Task prompt
Give the number of lines in the records below that hold "attempt"; nothing else is needed.

Available records
------------------------------------------------
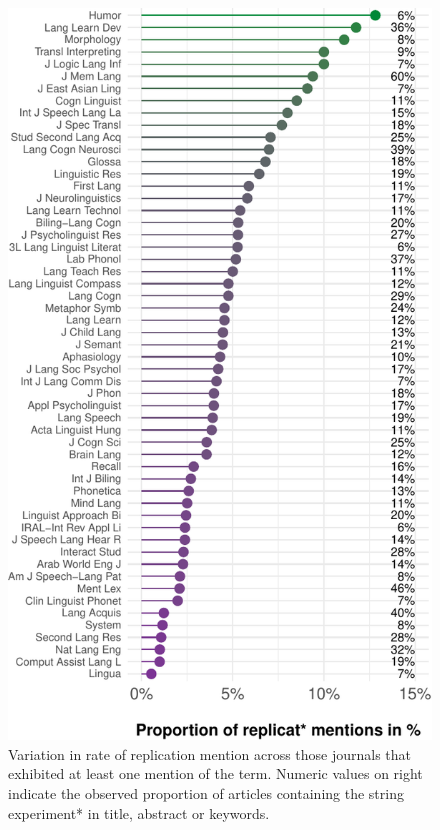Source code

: \documentclass[]{elsarticle} %
\begin{document}
\begin{figure}

{\centering \includegraphics[width=1\linewidth]{ReplicationLing_files/figure-latex/topten-plot-1} 

}

\caption{Variation in rate of replication mention across those journals that exhibited at least one mention of the term. Numeric values on right indicate the observed proportion of articles containing the string experiment* in title, abstract or keywords.}\label{fig:topten-plot}
\end{figure}
\end{document}
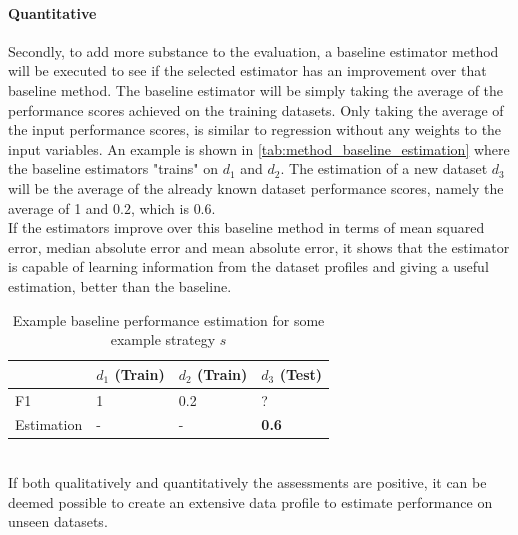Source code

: \paragraph{Quantitative} Secondly, to add more substance to the evaluation, a baseline estimator method will be executed to see if the selected estimator has an improvement over that baseline method. The baseline estimator will be simply taking the average of the performance scores achieved on the training datasets. Only taking the average of the input performance scores, is similar to regression without any weights to the input variables.
An example is shown in \autoref{tab:method_baseline_estimation} where the baseline estimators "trains" on $d_1$ and $d_2$. The estimation of a new dataset $d_3$ will be the average of the already known dataset performance scores, namely the average of 1 and $0.2$, which is $0.6$.
\\If the estimators improve over this baseline method in terms of mean squared error, median absolute error and mean absolute error, it shows that the estimator is capable of learning information from the dataset profiles and giving a useful estimation, better than the baseline.

\begin{table}[]
\centering
\begin{tabular}{l|lll}
           & $d_1$ (Train) & $d_2$ (Train) & $d_3$ (Test) \\ \hline
F1         & 1             & 0.2             & ?            \\
Estimation & -             & -             & \textbf{0.6}
\end{tabular}
\caption{Example baseline performance estimation for some example strategy $s$}
\label{tab:method_baseline_estimation}
\end{table}

~\\If both qualitatively and quantitatively the assessments are positive, it can be deemed possible to create an extensive data profile to estimate performance on unseen datasets.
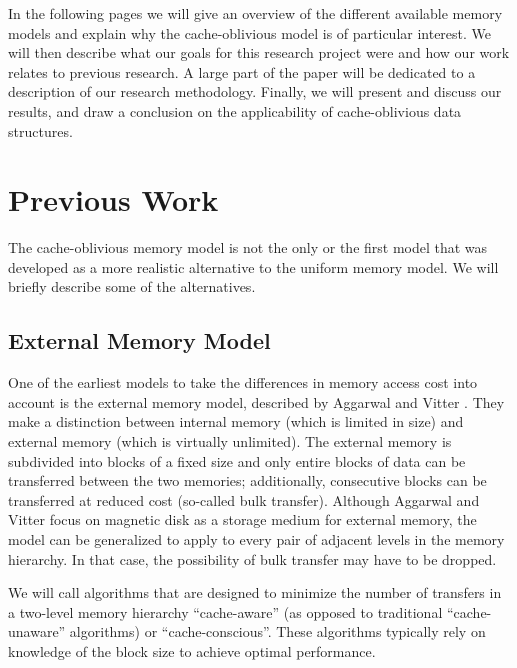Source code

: \documentclass{acm_proc_article-sp}
\begin{document}
In the following pages we will give an overview of the different available memory models and explain why the cache-oblivious mod\-el is of particular interest. We will then describe what our goals for this research project were and how our work relates to previous research.
A large part of the paper will be dedicated to a description of our research methodology. Finally, we will present and discuss our results, and draw a conclusion on the applicability of cache-oblivious data structures.

\section{Previous Work}
The cache-oblivious memory model is not the only or the first model that was developed as a more realistic alternative to the uniform memory model. We will briefly describe some of the alternatives.

\subsection{External Memory Model}
One of the earliest models to take the differences in memory access cost into account is the external memory model, described by Aggarwal and Vitter \cite{aggarwal1988ioc}. They make a distinction between internal memory (which is limited in size) and external memory (which is virtually unlimited). The external memory is subdivided into blocks of a fixed size and only entire blocks of data can be transferred between the two memories; additionally, consecutive blocks can be transferred at reduced cost (so-called bulk transfer). Although Aggarwal and Vitter focus on magnetic disk as a storage medium for external memory, the model can be generalized to apply to every pair of adjacent levels in the memory hierarchy. In that case, the possibility of bulk transfer may have to be dropped.

We will call algorithms that are designed to minimize the number of transfers in a two-level memory hierarchy ``cache-aware'' (as opposed to traditional ``cache-unaware'' algorithms) or ``cache-conscious''. These algorithms typically rely on knowledge of the block size to achieve optimal performance.
\end{document}
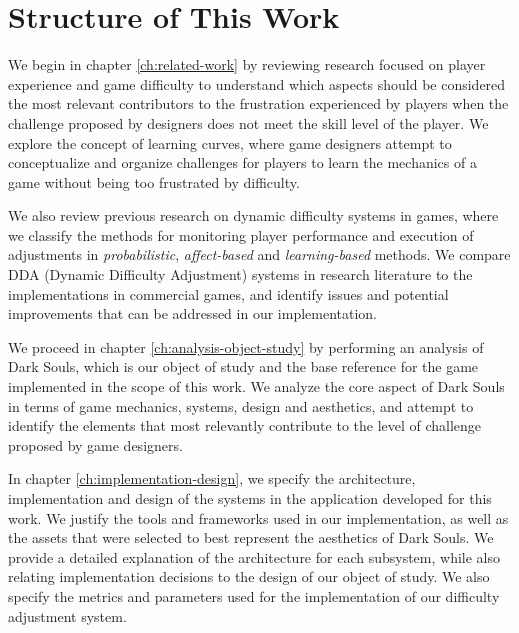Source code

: 
\section{Structure of This Work}

We begin in chapter \ref{ch:related-work} by reviewing research focused on player experience and game difficulty to understand which aspects should be considered the most relevant contributors to the frustration experienced by players when the challenge proposed by designers does not meet the skill level of the player. We explore the concept of learning curves, where game designers attempt to conceptualize and organize challenges for players to learn the mechanics of a game without being too frustrated by difficulty.

We also review previous research on dynamic difficulty systems in games, where we classify the methods for monitoring player performance and execution of adjustments in \emph{probabilistic}, \emph{affect-based} and \emph{learning-based} methods. We compare DDA (Dynamic Difficulty Adjustment) systems in research literature to the implementations in commercial games, and identify issues and potential improvements that can be addressed in our implementation.

We proceed in chapter \ref{ch:analysis-object-study} by performing an analysis of Dark Souls, which is our object of study and the base reference for the game implemented in the scope of this work. We analyze the core aspect of Dark Souls in terms of game mechanics, systems, design and aesthetics, and attempt to identify the elements that most relevantly contribute to the level of challenge proposed by game designers.

In chapter \ref{ch:implementation-design}, we specify the architecture, implementation and design of the systems in the application developed for this work. We justify the tools and frameworks used in our implementation, as well as the assets that were selected to best represent the aesthetics of Dark Souls. We provide a detailed explanation of the architecture for each subsystem, while also relating implementation decisions to the design of our object of study. We also specify the metrics and parameters used for the implementation of our difficulty adjustment system.

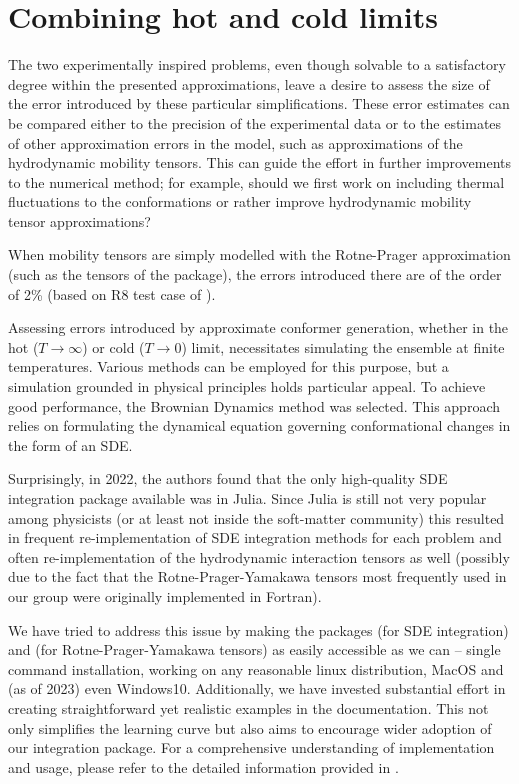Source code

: \documentclass{doctoral}
\newcommand{\code}[1]{\texttt{\detokenize{#1}}}
\begin{document}
\section{Combining hot and cold limits}

\label{sec:combining_hot_and_cold_approaches}
The two experimentally inspired problems, even though solvable to a satisfactory degree within the presented approximations, leave a desire to assess the size of the error introduced by these particular simplifications.
These error estimates can be compared either to the precision of the experimental data or to the estimates of other approximation errors in the model, such as approximations of the hydrodynamic mobility tensors.
This can guide the effort in further improvements to the numerical method; for example, should we first work on including thermal fluctuations to the conformations or rather improve hydrodynamic mobility tensor approximations?

When mobility tensors are simply modelled with the Rotne-Prager approximation (such as the tensors of the \code{pygrpy} package), the errors introduced there are of the order of 2\% (based on R8 test case of \cite{Zuk_2018}).

Assessing errors introduced by approximate conformer generation, whether in the hot ($T\to\infty$) or cold ($T\to0$) limit, necessitates simulating the ensemble at finite temperatures.
Various methods can be employed for this purpose, but a simulation grounded in physical principles holds particular appeal.
To achieve good performance, the Brownian Dynamics method was selected.
This approach relies on formulating the dynamical equation governing conformational changes in the form of an SDE.

Surprisingly, in 2022, the authors found that the only high-quality SDE integration package available was \code{differentialequations.jl} in Julia\cite{Rackauckas_2017}.
Since Julia is still not very popular among physicists (or at least not inside the soft-matter community) this resulted in frequent re-implementation of SDE integration methods for each problem and often re-implementation of the hydrodynamic interaction tensors as well (possibly due to the fact that the Rotne-Prager-Yamakawa tensors most frequently used in our group were originally implemented in Fortran\cite{Zuk_2018}).

We have tried to address this issue by making the packages \code{pychastic} (for SDE integration) and \code{pygrpy} (for Rotne-Prager-Yamakawa tensors) as easily accessible as we can -- single command installation, working on any reasonable linux distribution, MacOS and (as of 2023) even Windows10\cite{jax_on_windows}.
Additionally, we have invested substantial effort in creating straightforward yet realistic examples in the documentation.
This not only simplifies the learning curve but also aims to encourage wider adoption of our integration package.
For a comprehensive understanding of implementation and usage, please refer to the detailed information provided in \textcite{Waszkiewicz_2023_pychastic}.
\end{document}
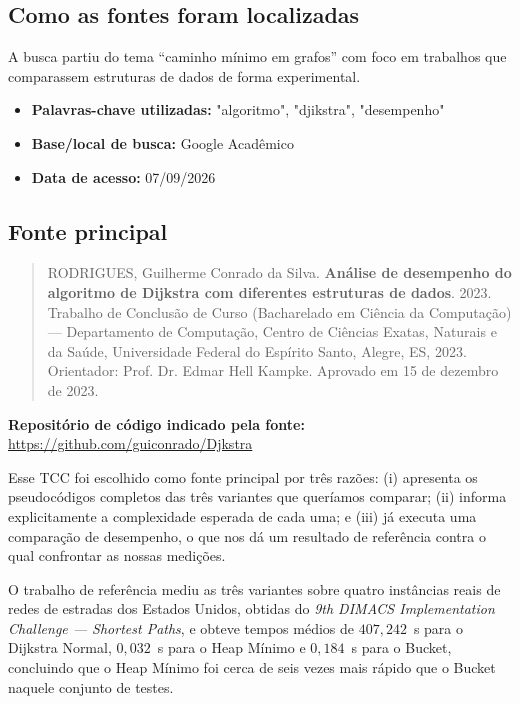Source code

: \documentclass[12pt,a4paper]{article}
\begin{document}
\subsection{Como as fontes foram localizadas}

A busca partiu do tema ``caminho mínimo em grafos'' com foco em trabalhos que
comparassem estruturas de dados de forma experimental.

\begin{itemize}
  \item \textbf{Palavras-chave utilizadas:} "algoritmo", "djikstra", "desempenho"
  \item \textbf{Base/local de busca:} Google Acadêmico
  \item \textbf{Data de acesso:} 07/09/2026
\end{itemize}

\subsection{Fonte principal}

\begin{quote}
RODRIGUES, Guilherme Conrado da Silva. \textbf{Análise de desempenho do
algoritmo de Dijkstra com diferentes estruturas de dados}. 2023. Trabalho de
Conclusão de Curso (Bacharelado em Ciência da Computação) --- Departamento de
Computação, Centro de Ciências Exatas, Naturais e da Saúde, Universidade
Federal do Espírito Santo, Alegre, ES, 2023. Orientador: Prof. Dr. Edmar Hell
Kampke. Aprovado em 15 de dezembro de 2023.
\end{quote}

\noindent
\textbf{Repositório de código indicado pela fonte:}
\url{https://github.com/guiconrado/Djkstra}

Esse TCC foi escolhido como fonte principal por três razões: (i) apresenta os
pseudocódigos completos das três variantes que queríamos comparar; (ii) informa
explicitamente a complexidade esperada de cada uma; e (iii) já executa uma
comparação de desempenho, o que nos dá um resultado de referência contra o
qual confrontar as nossas medições.

O trabalho de referência mediu as três variantes sobre quatro instâncias reais
de redes de estradas dos Estados Unidos, obtidas do \emph{9th DIMACS
Implementation Challenge --- Shortest Paths}, e obteve tempos médios de
$407{,}242$~s para o Dijkstra Normal, $0{,}032$~s para o Heap Mínimo e
$0{,}184$~s para o Bucket, concluindo que o Heap Mínimo foi cerca de seis vezes
mais rápido que o Bucket naquele conjunto de testes.
\end{document}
------------------------------------------------
Written solution
2